Your objective: Please filter the entries and return only the lines that include "migrate".

[Data entries]

= Beginning of Section =

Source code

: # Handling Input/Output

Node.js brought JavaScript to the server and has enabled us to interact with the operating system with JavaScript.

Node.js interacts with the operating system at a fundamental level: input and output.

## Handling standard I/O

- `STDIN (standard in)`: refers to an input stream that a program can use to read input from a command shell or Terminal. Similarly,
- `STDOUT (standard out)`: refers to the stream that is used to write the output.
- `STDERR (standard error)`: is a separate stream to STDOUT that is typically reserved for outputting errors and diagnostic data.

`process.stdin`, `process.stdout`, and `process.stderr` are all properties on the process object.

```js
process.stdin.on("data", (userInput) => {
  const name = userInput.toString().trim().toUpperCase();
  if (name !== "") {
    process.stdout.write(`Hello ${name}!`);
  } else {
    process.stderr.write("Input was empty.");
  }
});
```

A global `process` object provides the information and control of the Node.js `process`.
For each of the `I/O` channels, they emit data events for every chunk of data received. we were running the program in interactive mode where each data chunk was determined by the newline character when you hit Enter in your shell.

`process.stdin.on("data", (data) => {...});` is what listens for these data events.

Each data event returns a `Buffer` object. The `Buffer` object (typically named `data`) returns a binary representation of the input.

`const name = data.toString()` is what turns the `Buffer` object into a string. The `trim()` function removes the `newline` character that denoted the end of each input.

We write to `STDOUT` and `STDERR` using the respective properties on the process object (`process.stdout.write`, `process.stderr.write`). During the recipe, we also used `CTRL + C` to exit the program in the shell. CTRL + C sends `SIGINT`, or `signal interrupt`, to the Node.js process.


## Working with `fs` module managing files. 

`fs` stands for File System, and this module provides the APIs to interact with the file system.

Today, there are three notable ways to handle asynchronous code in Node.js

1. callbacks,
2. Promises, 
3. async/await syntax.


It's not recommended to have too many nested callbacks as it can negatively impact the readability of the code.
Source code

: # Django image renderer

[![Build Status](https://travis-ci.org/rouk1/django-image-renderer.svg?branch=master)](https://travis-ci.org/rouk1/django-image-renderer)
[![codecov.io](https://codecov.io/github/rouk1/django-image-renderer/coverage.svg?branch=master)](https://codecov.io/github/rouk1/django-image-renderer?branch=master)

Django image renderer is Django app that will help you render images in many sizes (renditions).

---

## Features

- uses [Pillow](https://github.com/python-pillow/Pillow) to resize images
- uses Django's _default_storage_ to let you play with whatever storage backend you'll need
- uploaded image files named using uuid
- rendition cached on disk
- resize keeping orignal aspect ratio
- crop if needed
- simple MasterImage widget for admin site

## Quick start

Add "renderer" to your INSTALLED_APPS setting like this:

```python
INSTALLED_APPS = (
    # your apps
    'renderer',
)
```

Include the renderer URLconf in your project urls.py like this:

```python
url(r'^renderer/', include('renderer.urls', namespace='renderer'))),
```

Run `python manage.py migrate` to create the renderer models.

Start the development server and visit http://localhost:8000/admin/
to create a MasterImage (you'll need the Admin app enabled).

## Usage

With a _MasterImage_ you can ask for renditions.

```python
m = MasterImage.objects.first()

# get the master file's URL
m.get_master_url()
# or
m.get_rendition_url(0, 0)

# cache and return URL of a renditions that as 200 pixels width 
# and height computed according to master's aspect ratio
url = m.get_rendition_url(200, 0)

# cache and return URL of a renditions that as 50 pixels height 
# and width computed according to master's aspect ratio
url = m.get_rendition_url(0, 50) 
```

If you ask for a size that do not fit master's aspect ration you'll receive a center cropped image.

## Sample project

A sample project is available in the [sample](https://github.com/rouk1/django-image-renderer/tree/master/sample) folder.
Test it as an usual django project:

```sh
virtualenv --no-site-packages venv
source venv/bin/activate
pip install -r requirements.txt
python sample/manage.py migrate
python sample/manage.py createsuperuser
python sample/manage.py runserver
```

= End of Section =

Response to the exercise:
Run `python manage.py migrate` to create the renderer models.
python sample/manage.py migrate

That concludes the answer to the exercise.